Lesbos-Bewohner wollen nicht „lesbisch“ sein

Zwei Einwohnerinnen der griechischen Insel Lesbos wehren sich gegen den Begriff „Lesbe“ für gleichgeschlechtlich liebende Frauen.

Zusammen mit dem Chefredakteur der konservativen Zeitschrift „O Davlos“, Dimitris Lambrou, gehen sie vor Gericht, um dem griechischen Schwulen- und Lesbenverband OLKE in einer einstweiligen Verfügung dessen Namen abzuerkennen.

Das Verfahren soll am 10. Juni in Athen stattfinden. Lambrou wirft den Lesben vor, einen ursprünglich geografischen Begriff „konfisziert“ und damit die Inselbewohner „psychisch und moralisch vergewaltigt“ zu haben. „Sie reißen den Begriff ‚Lesbe‘ oder ‚lesbisch‘ an sich. Das wollen wir nicht zulassen. Wir wenden uns gegen die willkürliche Nutzung des Namens unserer Heimat von Personen, die eigenartig sind“, so der Journalist.

OLKE-Sprecherin Evangelia Vlami kann dabei nur den Kopf schütteln: „Diese Angelegenheit ist vollkommen lächerlich.“

Der Begriff „Lesbe“ ist mit der Ost-Ägäis-Insel Lesbos verbunden. Eressos im Norden der Insel gilt als Heimat der antiken Dichterin Sappho – eine der wichtigsten und bedeutendsten Poetinnen der Antike. Ihre Dichtung trägt homosexuelle Züge. Daher wird seit den 60er Jahren das Wort „lesbisch“ für weibliche Homosexualität gebraucht.
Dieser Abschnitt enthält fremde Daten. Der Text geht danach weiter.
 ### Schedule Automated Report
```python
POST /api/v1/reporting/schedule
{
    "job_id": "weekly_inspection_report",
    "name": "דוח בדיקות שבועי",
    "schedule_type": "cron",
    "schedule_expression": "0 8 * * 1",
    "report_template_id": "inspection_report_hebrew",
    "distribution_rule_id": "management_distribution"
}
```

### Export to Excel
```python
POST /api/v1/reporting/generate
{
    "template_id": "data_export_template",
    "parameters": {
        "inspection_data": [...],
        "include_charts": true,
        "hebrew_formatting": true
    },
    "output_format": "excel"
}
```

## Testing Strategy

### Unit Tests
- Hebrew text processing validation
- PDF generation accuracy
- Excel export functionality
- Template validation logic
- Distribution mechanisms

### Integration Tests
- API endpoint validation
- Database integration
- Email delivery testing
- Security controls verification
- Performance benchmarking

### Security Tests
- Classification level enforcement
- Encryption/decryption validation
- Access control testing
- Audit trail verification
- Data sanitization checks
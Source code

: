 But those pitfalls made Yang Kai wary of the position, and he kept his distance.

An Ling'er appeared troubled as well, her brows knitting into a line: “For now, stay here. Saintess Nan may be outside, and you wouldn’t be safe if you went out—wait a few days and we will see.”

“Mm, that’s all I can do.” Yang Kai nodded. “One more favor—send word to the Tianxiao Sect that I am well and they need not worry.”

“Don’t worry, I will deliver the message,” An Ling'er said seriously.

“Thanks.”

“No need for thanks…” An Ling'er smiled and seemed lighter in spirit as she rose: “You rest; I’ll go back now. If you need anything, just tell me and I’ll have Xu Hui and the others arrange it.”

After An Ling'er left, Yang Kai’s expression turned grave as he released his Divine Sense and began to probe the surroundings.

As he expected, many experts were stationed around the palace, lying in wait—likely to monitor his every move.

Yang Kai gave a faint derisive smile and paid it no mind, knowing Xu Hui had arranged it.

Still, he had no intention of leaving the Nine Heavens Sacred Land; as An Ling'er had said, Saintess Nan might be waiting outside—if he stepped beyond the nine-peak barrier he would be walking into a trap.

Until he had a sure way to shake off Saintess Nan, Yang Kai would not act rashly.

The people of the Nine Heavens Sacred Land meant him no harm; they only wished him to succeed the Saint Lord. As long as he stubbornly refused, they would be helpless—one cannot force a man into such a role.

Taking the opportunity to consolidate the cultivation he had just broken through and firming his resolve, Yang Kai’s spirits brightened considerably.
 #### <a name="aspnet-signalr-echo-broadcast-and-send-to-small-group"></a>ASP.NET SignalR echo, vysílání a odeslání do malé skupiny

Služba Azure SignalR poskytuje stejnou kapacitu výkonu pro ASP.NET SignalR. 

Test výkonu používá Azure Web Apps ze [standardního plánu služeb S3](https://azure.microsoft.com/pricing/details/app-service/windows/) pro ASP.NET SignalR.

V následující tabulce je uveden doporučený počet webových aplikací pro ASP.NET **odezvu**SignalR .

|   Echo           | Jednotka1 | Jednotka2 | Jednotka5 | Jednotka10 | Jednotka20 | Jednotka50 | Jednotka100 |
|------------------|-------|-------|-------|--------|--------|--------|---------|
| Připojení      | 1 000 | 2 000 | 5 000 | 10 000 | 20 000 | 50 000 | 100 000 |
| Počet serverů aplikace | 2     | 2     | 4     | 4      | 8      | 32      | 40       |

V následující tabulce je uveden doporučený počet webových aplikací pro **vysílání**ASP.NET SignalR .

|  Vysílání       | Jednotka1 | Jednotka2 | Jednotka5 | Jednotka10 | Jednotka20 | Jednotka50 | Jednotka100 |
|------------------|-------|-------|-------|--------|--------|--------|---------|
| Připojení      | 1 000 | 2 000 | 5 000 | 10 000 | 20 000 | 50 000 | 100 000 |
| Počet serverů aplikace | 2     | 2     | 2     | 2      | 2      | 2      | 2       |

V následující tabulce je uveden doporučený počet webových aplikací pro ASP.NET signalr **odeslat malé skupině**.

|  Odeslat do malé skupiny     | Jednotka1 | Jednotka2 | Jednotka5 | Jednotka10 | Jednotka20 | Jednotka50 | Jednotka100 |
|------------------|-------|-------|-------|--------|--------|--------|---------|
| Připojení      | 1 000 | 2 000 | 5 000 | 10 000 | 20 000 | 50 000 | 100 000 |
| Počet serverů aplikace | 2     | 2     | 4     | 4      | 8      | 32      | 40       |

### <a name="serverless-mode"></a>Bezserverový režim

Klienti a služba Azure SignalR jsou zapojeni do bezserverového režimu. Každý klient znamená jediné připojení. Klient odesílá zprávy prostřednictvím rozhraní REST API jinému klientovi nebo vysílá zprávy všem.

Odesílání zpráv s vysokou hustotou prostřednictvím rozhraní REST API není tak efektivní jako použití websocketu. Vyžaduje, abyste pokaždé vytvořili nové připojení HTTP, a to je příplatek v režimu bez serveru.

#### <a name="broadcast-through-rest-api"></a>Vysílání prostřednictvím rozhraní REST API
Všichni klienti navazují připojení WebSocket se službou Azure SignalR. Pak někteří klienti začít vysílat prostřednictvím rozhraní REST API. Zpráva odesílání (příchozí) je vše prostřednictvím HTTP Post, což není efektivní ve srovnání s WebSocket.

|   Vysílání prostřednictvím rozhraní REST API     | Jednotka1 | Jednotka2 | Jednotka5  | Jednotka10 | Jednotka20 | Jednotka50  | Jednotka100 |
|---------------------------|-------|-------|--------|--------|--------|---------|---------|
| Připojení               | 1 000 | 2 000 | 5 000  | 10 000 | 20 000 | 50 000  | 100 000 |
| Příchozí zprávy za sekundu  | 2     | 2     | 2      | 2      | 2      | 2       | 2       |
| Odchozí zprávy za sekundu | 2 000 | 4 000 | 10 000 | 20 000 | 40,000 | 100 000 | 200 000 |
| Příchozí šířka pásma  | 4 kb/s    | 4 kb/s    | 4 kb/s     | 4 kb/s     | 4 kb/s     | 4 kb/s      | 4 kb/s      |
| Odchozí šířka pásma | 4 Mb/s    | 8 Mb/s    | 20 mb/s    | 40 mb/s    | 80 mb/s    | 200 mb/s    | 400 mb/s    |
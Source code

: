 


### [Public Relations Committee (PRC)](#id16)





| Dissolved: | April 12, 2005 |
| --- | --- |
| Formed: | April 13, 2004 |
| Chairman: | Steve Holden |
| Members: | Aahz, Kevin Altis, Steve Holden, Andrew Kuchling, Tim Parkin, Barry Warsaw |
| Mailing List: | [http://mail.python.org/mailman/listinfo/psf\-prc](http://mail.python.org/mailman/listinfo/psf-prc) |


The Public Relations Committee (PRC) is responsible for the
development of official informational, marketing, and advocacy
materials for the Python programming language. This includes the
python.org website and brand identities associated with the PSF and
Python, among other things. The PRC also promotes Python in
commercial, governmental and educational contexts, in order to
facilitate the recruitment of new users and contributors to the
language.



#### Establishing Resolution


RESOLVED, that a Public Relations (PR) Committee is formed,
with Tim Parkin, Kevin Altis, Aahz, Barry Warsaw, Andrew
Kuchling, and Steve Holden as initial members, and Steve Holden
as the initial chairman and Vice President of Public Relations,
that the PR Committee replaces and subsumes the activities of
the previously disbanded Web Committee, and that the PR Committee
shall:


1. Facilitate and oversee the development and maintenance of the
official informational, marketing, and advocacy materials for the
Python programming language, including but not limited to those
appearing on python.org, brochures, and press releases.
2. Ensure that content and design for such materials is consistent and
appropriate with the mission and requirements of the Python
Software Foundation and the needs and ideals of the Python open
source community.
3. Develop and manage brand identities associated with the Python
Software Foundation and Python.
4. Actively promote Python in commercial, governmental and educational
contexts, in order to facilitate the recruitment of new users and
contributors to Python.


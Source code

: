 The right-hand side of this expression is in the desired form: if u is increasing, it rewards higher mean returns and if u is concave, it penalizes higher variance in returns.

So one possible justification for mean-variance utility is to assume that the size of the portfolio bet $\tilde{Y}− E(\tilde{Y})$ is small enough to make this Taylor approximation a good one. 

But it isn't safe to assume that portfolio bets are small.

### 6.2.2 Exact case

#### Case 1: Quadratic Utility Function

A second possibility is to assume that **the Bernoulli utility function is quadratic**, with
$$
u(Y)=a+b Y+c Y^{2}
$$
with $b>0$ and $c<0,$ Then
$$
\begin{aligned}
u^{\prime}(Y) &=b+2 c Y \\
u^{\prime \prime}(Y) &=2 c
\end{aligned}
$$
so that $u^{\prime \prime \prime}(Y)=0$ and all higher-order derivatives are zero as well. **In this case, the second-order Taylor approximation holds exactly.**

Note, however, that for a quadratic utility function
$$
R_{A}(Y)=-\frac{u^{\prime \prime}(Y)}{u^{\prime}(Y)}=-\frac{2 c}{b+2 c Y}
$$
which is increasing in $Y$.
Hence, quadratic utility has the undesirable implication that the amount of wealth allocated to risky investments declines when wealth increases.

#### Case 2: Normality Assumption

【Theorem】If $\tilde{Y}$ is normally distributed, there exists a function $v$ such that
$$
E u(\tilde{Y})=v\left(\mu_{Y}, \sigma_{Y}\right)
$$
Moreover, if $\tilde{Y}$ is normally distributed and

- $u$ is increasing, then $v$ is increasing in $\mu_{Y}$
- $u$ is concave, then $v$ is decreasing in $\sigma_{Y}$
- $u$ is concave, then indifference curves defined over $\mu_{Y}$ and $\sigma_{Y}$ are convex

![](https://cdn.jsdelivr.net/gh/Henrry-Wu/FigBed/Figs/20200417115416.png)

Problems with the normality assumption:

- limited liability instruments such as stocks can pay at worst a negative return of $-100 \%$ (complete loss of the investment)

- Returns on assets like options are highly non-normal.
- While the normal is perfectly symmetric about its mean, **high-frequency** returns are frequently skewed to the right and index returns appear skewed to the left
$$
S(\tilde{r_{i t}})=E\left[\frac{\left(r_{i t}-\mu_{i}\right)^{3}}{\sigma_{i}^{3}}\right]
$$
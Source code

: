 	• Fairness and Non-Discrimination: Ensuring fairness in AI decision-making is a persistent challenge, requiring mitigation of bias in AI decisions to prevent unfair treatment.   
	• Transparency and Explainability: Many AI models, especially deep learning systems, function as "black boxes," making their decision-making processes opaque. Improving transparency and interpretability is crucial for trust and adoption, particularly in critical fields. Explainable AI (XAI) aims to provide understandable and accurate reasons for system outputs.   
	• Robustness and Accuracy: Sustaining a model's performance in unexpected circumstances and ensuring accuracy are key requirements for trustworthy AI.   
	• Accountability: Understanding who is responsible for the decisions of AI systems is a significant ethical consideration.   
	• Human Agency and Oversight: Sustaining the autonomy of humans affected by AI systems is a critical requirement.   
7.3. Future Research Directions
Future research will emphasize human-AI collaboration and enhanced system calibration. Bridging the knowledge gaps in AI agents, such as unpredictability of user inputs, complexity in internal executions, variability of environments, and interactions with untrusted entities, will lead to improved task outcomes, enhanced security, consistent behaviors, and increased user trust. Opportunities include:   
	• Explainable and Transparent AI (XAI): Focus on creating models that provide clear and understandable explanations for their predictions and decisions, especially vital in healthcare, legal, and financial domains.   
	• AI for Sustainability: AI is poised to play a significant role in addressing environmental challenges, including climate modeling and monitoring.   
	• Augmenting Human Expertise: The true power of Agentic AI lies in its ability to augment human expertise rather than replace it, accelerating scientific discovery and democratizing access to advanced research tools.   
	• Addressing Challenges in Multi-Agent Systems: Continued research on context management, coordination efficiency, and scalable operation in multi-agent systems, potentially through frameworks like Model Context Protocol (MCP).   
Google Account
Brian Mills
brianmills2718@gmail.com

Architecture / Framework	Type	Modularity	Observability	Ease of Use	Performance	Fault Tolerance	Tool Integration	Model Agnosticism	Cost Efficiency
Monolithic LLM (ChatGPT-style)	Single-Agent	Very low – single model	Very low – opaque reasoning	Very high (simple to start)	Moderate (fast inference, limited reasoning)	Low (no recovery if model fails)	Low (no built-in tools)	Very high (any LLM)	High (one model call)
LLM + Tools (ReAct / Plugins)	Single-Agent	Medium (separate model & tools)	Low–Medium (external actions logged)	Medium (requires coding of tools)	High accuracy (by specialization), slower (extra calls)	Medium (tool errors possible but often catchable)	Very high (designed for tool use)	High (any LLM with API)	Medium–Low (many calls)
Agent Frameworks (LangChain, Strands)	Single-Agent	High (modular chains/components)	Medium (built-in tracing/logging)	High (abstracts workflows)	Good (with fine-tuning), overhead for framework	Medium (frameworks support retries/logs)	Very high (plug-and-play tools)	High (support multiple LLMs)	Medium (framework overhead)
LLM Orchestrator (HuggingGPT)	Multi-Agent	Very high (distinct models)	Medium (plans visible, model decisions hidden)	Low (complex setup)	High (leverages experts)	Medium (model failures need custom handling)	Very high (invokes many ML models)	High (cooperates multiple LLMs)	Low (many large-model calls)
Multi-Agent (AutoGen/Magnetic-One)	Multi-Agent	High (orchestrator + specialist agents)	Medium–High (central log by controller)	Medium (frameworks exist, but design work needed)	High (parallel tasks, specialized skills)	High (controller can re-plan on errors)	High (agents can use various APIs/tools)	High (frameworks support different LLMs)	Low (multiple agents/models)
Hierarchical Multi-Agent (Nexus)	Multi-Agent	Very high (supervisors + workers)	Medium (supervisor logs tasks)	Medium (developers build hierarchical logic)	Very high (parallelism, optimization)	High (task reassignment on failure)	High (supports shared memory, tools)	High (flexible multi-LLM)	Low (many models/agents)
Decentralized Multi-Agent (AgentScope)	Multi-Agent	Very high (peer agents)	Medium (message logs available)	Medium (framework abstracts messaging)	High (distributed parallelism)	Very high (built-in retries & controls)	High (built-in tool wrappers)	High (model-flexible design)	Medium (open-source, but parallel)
Ihr zu Ehren treffen sich jedes Jahr im Sommer Lesben aus aller Welt und kurbeln auch so den Tourismus auf der Insel an.

Auf Griechisch ist die Insel übrigend weniger unter dem Namen „Lesbos“ bekannt. Viele Griechen nennen sie – nach der Inselhauptstadt – Mytilini.